If Metabolism 101 were a class, you’d be the teacher’s pet: You never skip breakfast—you know a little food in the a.m. kick-starts the day’s calorie burn.
And you don’t crash diet, either, because that leads your body to hang on to Every. Last. Calorie. Ready for the advanced course?
We found out what real people with high metabolism do right. Adopt their ways to shrink your waist and get in peak shape.
1. Eat the correct number of calories
Science time! Metabolism is the chemical process in the body that converts the food you eat into fuel. The result: You get the energy that keeps you going each day. Your basal metabolic rate (BMR) is the number of calories per day your body naturally burns at rest. Knowing your number is key because it means you’ll be aware of exactly how many calories to consume to maintain your weight (or lose or gain, if need be).
2. Calculate your calorie burn
Of course, you don’t just sit around all day—even a couch potato has to lift the remote once in a while. So in order to get a more accurate figure, factor in how active you are by using this calculator. Your result is the number of calories per day you need to maintain your current weight. Want to lose? Shave 500 extra calories a day by eating less, working out more or, ideally, doing a combo. You’ll drop 1 to 2 pounds per week.
3. Make workouts a regular thing
Doing cardio exercise three to five times a week is associated with a higher metabolic rate at rest. That means that even when out of the gym, your body is burning above and beyond what it would have had you never hauled butt over there. And there’s new research to show how you can boost your rate while you’re exercising, too. You’ve probably heard of Tabata, a workout in which, for four minutes, you alternate 20 seconds of all-out effort with 10 seconds of rest. Try it with squat jumps and you can burn 13.5 calories per minute; most moderate-intensity cardio burns just 6 or 7 calories per minute. You can do it with almost any exercise, like sprints, jumping jacks or—better yet—burpees.
4. Lift more weights
A pound of muscle burns more calories than a pound of fat. Up to nine times the amount, in fact. Lifting weights is the top way to stave off age-related metabolic drop.
5. Never yo-yo diet
Yet another reason not to let your weight seesaw: You’ll hamstring your metabolism. Women with the lowest metabolisms are the weight cyclers. When you lose weight, you lose muscle and fat, but when you gain it back, it’s mostly fat, which burns fewer calories. To avoid rebound pounds, check out these proven, lasting weight-loss strategies.
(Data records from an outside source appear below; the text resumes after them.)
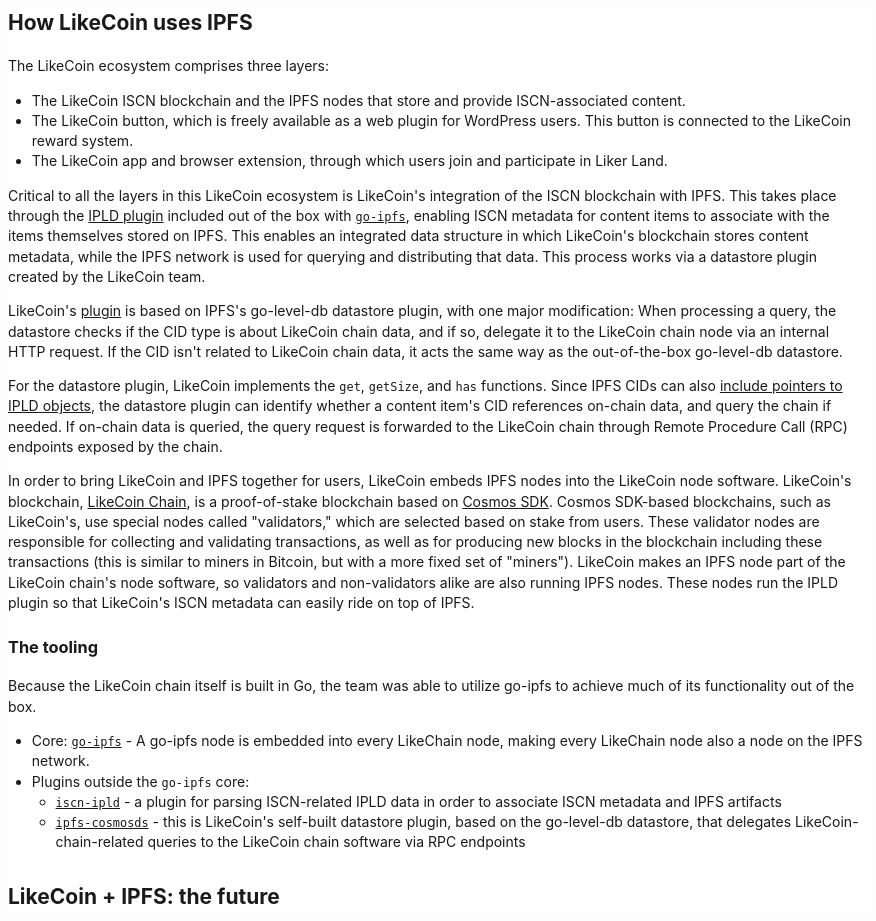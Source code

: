 ## How LikeCoin uses IPFS

The LikeCoin ecosystem comprises three layers:

- The LikeCoin ISCN blockchain and the IPFS nodes that store and provide ISCN-associated content.
- The LikeCoin button, which is freely available as a web plugin for WordPress users. This button is connected to the LikeCoin reward system.
- The LikeCoin app and browser extension, through which users join and participate in Liker Land.

Critical to all the layers in this LikeCoin ecosystem is LikeCoin's integration of the ISCN blockchain with IPFS. This takes place through the [IPLD plugin](https://github.com/ipfs/go-ipfs/tree/master/plugin) included out of the box with [`go-ipfs`](https://github.com/ipfs/go-ipfs), enabling ISCN metadata for content items to associate with the items themselves stored on IPFS. This enables an integrated data structure in which LikeCoin's blockchain stores content metadata, while the IPFS network is used for querying and distributing that data. This process works via a datastore plugin created by the LikeCoin team.

LikeCoin's [plugin](https://github.com/likecoin/likecoin-ipfs-cosmosds/blob/master/cosmosds/datastore.go) is based on IPFS's go-level-db datastore plugin, with one major modification: When processing a query, the datastore checks if the CID type is about LikeCoin chain data, and if so, delegate it to the LikeCoin chain node via an internal HTTP request. If the CID isn't related to LikeCoin chain data, it acts the same way as the out-of-the-box go-level-db datastore.

For the datastore plugin, LikeCoin implements the `get`, `getSize`, and `has` functions. Since IPFS CIDs can also [include pointers to IPLD objects](https://proto.school/anatomy-of-a-cid), the datastore plugin can identify whether a content item's CID references on-chain data, and query the chain if needed. If on-chain data is queried, the query request is forwarded to the LikeCoin chain through Remote Procedure Call (RPC) endpoints exposed by the chain.

In order to bring LikeCoin and IPFS together for users, LikeCoin embeds IPFS nodes into the LikeCoin node software. LikeCoin's blockchain, [LikeCoin Chain](https://github.com/likecoin/likecoin-chain), is a proof-of-stake blockchain based on [Cosmos SDK](https://cosmos.network/sdk). Cosmos SDK-based blockchains, such as LikeCoin's, use special nodes called "validators," which are selected based on stake from users. These validator nodes are responsible for collecting and validating transactions, as well as for producing new blocks in the blockchain including these transactions (this is similar to miners in Bitcoin, but with a more fixed set of "miners"). LikeCoin makes an IPFS node part of the LikeCoin chain's node software, so validators and non-validators alike are also running IPFS nodes. These nodes run the IPLD plugin so that LikeCoin's ISCN metadata can easily ride on top of IPFS.

### The tooling

Because the LikeCoin chain itself is built in Go, the team was able to utilize go-ipfs to achieve much of its functionality out of the box.

- Core: [`go-ipfs`](https://github.com/ipfs/go-ipfs) - A go-ipfs node is embedded into every LikeChain node, making every LikeChain node also a node on the IPFS network.
- Plugins outside the `go-ipfs` core:
  - [`iscn-ipld`](https://github.com/likecoin/iscn-ipld) - a plugin for parsing ISCN-related IPLD data in order to associate ISCN metadata and IPFS artifacts
  - [`ipfs-cosmosds`](https://github.com/likecoin/likecoin-ipfs-cosmosds) - this is LikeCoin's self-built datastore plugin, based on the go-level-db datastore, that delegates LikeCoin-chain-related queries to the LikeCoin chain software via RPC endpoints

## LikeCoin + IPFS: the future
6. Have a bedtime snack (really?)
Forget what you think you know about not eating after 8 p.m. Two recent Florida State University studies found that having 150 calories about 30 minutes before you go to sleep—that’s an extra 150 calories added to your day, not taken out of your daily allotment—boosted metabolism in the morning, compared with having none. For best results, your p.m. snack should be protein (we like low-fat milk or cottage cheese). The one caveat is that this applies only if you’re exercising regularly. But you are, aren’t you?